WORK TO BE COMPLETED
Using the data below, copy out all lines with the word "mathbb".

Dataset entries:

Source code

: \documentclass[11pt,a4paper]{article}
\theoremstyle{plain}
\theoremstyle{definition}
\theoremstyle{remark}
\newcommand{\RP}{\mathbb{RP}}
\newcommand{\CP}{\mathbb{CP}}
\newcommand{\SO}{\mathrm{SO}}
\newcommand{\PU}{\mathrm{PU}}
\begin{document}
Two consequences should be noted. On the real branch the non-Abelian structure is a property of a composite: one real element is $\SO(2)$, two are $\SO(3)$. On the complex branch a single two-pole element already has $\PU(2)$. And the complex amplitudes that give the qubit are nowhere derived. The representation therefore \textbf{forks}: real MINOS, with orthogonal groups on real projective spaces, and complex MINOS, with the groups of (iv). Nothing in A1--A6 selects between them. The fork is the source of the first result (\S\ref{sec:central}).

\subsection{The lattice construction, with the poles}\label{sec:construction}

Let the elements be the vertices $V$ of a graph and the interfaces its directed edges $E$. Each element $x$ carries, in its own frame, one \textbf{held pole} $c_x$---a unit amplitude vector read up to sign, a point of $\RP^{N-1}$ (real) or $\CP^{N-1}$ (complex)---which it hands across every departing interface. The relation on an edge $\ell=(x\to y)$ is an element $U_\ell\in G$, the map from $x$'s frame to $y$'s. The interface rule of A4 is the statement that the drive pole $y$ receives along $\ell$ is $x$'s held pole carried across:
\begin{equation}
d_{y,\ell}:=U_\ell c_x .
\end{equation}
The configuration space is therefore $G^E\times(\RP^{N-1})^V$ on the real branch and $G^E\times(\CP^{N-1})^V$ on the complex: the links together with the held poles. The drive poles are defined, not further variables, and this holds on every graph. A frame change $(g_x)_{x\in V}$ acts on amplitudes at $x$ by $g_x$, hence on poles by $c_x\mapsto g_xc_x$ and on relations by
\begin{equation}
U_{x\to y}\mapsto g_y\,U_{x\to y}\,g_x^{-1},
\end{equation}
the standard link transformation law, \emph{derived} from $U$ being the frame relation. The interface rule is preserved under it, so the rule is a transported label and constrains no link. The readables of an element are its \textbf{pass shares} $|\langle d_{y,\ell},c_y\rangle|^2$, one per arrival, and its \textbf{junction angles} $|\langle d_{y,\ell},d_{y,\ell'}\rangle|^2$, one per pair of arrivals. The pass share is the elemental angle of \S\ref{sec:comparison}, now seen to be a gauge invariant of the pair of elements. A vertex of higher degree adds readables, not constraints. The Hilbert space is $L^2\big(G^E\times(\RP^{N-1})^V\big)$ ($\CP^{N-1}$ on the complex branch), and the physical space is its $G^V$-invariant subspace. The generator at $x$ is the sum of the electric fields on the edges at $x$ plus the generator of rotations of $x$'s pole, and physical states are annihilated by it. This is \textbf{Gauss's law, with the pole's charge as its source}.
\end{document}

RESULT OF THE TASK
\newcommand{\RP}{\mathbb{RP}}
\newcommand{\CP}{\mathbb{CP}}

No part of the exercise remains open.